Sin embargo, a los antiguos griegos que llenaban los teatros para ver las obras relacionadas con Edipo (Sófocles hizo al menos tres, Esquilo cuatro y Eurípides dos) les pasaba como a usted: que conocían el desenlace de antemano. Más aún, conocían al dedillo la dinastía familiar integrada por Layo, Yocasta, Creonte, Edipo y Antígona, entre otros, que nutría los mitos fundacionales de Tebas, con siglos de antigüedad. Pero iban igualmente al teatro y disfrutaban de la obra, y seguramente más que nosotros en esta época saturadísima de ficciones. No pesaba entonces esa convención sobre la ficción (la convicción de que desconocer el final hace más provechoso el consumo de la historia) ni lo hizo hasta el siglo XX. Ejemplo: en La dama de las camelias, escrita en 1848 por Alejandro Dumas (hijo), se anuncia en la tercera frase que la heroína morirá al final. Igual que Cien años de soledad es un Edipo, La dama de las camelias es un Orfeo
Salman Rushdie, seguramente uno de los mayores exégetas que tiene García Márquez, explica que cuando publicó su primera novela, Grimus, en 1975, pronto se comentó la «profunda influencia» que el colombiano tenía en su escritura.

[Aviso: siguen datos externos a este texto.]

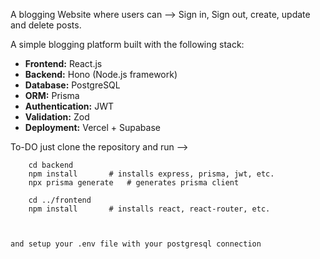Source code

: A blogging Website where users can -->
    Sign in, Sign out, create, update and delete posts.

A simple blogging platform built with the following stack:

- **Frontend:** React.js  
- **Backend:** Hono (Node.js framework)  
- **Database:** PostgreSQL  
- **ORM:** Prisma  
- **Authentication:** JWT  
- **Validation:** Zod  
- **Deployment:** Vercel + Supabase


To-DO
    just clone the repository and run -->
       
        cd backend
        npm install       # installs express, prisma, jwt, etc.
        npx prisma generate   # generates prisma client

        cd ../frontend
        npm install       # installs react, react-router, etc.

        

    and setup your .env file with your postgresql connection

Aunque fuese ya un libro superventas, Rushdie no había leído Cien años de soledad, que se había publicado ocho años antes, ni nada de García Márquez.
Si García Márquez leyó o no el Edipo rey de Sófocles, eso no lo sabemos (aunque parece probable: hasta su Melquíades cumple con el papel que tiene Tiresias en la tragedia clásica). Pero podría ocurrir perfectamente que no lo hubiese hecho, como Rushdie no lo había leído a él antes de escribir Grimus, como Dumas no pudo leer al menos el Orfeo de Esquilo (Las basárides, que se perdió en la Antigüedad). Así ocurre con las historias que adquieren proporciones gigantescas: se cuelan en la cabeza incluso de quienes no las han leído. Y en las cabezas de los más fértiles engendran nuevas historias.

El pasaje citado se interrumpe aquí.